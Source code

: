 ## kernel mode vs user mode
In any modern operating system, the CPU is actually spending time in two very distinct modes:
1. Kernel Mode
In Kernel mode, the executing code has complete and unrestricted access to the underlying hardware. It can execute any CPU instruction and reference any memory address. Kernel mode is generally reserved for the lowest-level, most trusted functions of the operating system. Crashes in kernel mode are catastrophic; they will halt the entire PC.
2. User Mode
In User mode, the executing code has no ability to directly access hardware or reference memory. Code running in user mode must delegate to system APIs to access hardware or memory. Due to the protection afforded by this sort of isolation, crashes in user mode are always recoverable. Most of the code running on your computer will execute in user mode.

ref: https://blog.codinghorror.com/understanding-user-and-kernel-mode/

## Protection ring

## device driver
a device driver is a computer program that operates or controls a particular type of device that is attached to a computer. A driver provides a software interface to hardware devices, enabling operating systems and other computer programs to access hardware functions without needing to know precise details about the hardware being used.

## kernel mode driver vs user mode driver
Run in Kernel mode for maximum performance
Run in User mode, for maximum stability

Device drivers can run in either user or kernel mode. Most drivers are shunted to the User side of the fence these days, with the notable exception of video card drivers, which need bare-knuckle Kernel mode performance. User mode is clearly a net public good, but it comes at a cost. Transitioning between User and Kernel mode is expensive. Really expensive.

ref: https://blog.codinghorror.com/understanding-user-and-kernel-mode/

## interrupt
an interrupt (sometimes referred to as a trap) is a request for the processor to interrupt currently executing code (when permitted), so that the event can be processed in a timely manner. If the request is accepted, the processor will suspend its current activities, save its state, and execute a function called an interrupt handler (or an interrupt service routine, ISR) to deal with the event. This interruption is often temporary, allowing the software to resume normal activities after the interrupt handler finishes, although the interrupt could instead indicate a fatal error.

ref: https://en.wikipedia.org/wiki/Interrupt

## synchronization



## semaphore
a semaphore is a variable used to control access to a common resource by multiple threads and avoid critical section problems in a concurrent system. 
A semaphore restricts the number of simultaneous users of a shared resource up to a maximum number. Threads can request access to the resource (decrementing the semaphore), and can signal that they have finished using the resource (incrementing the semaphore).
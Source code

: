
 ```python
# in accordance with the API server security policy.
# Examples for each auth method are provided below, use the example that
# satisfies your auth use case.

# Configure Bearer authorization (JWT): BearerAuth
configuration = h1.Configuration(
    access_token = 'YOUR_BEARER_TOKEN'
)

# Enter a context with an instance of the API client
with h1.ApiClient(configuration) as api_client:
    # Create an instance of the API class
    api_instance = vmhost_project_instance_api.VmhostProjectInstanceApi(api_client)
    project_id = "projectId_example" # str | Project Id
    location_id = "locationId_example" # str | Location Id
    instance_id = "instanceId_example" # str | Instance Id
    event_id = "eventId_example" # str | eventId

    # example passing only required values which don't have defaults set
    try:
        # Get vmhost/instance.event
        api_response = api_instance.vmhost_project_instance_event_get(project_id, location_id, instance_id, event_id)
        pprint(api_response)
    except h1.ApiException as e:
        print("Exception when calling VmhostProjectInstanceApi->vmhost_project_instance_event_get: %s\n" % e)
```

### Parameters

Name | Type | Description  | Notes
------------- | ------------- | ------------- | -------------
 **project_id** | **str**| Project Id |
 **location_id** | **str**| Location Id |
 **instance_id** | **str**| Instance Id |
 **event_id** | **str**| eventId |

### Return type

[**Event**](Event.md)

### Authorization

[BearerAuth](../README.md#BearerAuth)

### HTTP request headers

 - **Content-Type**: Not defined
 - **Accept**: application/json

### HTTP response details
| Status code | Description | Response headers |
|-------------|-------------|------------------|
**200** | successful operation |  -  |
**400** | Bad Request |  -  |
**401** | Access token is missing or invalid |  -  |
☆ ☆ ☆ ☆ ☆
Please go through the data above and copy each line that has the word "details".

a device driver is a computer program that operates or controls a particular type of device that is attached to a computer. A driver provides a software interface to hardware devices, enabling operating systems and other computer programs to access hardware functions without needing to know precise details about the hardware being used.
### HTTP response details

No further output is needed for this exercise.